La crítica ha insistido en la idea de que lo que atraviesa los diferentes registros estéticos en los que trabaja Cozarinsky es un trabajo casi artesanal en torno a los modos del relato. El narrador de Cozarinsky (o el narrador-Cozarinsky) manifiesta, en este punto, zonas de contacto con el sujeto que describe Walter Benjamin. Así como el narrador de Benjamin se articula con configuraciones discursivas pequeñas como el apólogo o el refrán, capaces de funcionar como instancias de aglutinamiento de la experiencia, el narrador-Cozarinsky trabaja sus narraciones en torno también a una forma de discurso mínima y fugaz: el chisme, un habla que desmenuza en su ensayo Sobre algo indefendible, de 1973, y que retoma en su más reciente Museo del chisme. El chisme, que articula eficacia narrativa, juego de lenguaje y dosificada maledicencia, puede funcionar en este sentido, al modo de los diarios kafkianos, como el lugar textual donde se pone en funcionamiento toda una maquinaria de relatos que adquieren forma sea en un texto escrito, sea en una charla o en una columna de un suplemento cultural, sea en un film. En narraciones de dificultosa clasificación genérica como las que se reúnen en Vudú urbano (1985), La novia de Odessa (2002), El rufián moldavo (2005), Tres fronteras (2006), Cozarinsky explora las distintas formas del viaje y los diferentes modos de desarraigo. Aquello que la producción de Cozarinsky revisa y reelabora en estos textos es, así, un cúmulo de experiencias que atraviesa aquello que denominamos “el siglo” (la experiencia del exilio, la experiencia de la guerra, la experiencia de la muerte: las distintas formas, en fin, de “pasión por lo real”).

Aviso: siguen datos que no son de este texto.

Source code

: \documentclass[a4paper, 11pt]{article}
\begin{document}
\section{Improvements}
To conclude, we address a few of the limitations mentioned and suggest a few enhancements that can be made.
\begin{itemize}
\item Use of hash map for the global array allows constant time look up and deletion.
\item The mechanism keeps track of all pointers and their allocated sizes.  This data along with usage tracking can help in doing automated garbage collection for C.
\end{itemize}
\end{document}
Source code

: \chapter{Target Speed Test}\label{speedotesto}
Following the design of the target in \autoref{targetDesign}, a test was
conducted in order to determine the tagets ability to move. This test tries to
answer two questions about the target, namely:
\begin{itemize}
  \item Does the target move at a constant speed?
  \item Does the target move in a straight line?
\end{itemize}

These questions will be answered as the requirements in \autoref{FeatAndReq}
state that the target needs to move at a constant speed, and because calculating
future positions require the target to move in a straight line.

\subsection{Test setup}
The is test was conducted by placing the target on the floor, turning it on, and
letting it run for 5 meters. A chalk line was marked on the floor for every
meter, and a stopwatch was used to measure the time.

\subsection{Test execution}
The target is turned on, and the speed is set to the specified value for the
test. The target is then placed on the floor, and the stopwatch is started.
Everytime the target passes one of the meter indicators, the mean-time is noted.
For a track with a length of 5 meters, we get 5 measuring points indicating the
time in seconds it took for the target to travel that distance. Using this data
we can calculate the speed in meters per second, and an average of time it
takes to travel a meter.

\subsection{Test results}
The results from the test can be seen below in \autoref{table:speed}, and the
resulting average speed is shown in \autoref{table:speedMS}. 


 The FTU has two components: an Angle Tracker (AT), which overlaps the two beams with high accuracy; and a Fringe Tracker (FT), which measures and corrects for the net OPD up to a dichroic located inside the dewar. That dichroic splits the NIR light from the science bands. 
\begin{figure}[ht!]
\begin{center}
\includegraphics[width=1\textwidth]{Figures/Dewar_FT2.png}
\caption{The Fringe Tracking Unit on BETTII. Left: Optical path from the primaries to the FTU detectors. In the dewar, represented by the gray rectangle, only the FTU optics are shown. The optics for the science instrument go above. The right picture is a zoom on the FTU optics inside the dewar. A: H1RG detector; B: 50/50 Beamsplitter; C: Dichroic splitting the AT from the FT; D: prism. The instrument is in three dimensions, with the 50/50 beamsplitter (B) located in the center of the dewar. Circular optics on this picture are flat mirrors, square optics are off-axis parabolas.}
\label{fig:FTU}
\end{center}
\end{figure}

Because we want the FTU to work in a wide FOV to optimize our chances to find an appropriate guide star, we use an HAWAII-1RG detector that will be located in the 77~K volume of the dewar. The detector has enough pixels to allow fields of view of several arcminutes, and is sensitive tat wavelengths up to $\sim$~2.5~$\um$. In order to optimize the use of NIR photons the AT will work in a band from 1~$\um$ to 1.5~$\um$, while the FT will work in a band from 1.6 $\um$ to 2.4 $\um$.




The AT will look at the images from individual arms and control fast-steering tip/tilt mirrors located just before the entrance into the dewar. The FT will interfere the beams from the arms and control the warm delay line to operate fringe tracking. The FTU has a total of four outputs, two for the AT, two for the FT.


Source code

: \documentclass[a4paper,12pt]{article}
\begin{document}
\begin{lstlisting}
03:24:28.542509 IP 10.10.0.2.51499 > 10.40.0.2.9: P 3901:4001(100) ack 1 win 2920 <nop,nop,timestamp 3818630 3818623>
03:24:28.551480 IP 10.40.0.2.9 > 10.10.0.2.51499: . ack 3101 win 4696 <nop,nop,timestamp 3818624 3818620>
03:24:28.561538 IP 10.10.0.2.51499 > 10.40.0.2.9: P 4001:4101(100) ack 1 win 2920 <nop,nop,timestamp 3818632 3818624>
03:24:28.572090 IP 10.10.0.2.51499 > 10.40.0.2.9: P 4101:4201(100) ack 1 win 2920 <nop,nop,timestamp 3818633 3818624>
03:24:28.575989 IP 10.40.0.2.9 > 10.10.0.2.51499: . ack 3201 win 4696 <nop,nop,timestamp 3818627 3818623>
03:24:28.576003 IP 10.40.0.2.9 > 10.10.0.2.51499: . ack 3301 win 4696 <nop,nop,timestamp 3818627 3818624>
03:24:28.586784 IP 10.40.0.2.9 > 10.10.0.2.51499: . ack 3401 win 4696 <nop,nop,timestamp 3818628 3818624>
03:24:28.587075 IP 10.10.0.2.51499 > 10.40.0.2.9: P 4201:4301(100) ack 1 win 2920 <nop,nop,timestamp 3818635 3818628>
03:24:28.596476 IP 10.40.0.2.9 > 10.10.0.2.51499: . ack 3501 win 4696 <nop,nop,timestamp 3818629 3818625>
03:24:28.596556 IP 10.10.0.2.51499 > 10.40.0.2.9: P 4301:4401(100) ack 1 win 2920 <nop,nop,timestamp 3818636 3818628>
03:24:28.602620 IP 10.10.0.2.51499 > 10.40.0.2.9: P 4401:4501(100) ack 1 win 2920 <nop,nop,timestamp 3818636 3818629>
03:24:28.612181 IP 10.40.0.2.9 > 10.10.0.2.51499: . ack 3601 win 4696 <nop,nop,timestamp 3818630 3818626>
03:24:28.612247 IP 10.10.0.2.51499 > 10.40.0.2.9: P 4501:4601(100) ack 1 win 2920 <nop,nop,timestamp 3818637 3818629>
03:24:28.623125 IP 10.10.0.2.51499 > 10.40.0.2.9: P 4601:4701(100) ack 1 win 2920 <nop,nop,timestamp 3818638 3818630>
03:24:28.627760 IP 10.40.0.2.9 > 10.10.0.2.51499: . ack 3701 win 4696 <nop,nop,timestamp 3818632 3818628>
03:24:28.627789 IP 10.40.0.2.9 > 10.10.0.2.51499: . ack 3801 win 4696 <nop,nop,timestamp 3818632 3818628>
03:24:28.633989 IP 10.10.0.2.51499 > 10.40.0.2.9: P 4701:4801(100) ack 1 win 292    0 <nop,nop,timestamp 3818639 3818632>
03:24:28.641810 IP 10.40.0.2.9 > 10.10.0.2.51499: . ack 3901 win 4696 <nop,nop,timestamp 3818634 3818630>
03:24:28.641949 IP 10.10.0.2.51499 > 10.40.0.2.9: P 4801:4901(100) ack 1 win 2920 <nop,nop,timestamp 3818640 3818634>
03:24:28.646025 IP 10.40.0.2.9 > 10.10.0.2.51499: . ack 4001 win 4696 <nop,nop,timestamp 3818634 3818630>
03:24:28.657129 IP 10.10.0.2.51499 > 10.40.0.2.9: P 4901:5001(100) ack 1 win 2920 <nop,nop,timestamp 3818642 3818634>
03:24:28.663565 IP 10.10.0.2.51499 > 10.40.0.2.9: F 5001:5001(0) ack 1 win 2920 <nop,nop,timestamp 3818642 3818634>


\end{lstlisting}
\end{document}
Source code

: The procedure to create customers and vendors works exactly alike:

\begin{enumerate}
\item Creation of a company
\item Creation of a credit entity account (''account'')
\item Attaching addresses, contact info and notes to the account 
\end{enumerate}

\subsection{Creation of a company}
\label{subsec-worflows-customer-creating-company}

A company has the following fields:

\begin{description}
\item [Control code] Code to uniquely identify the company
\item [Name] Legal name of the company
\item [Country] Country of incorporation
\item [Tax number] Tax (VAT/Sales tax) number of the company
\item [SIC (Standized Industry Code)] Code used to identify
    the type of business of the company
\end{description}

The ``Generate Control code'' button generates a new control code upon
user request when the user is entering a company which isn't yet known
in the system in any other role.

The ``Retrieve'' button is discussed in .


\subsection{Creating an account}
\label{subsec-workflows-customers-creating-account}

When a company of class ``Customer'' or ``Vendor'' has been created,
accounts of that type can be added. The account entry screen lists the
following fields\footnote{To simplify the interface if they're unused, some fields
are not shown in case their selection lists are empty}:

“Tengo la impresión de ser un poco monje y un poco guerrero”, ha dicho Cozarinsky en una entrevista publicada en La nación en 1999. La frase recuerda, sin forzarla demasiado, a Ernst Jünger -a quien Cozarinsky dedica el documental La guerra de un solo hombre (1981), que acabamos de ver- considerado como uno de los portavoces más sólidos de la “revolución conservadora” en los años de la república de Weimar: un escritor-soldado, un escritor coleccionista de insectos y de líquenes, que, como sabemos, vistió el uniforme del ejército del Reich en las dos guerras mundiales, escribió a partir de ello algunos de los textos con los que el siglo veinte se ha pensado a sí mismo de la manera más desgarrada y menos previsible (Tormenta de acero; los dos gruesos volúmenes de Radiaciones, los diarios, dedicados a la segunda guerra) y que, a partir de 1945, vivió cada vez más tiempo retirado en Wilflingen, un pequeño pueblo del sur de Alemania, en Suabia, a pocos kilómetros de la Selva Negra, donde murió ya centenario a las puertas del siglo XXI.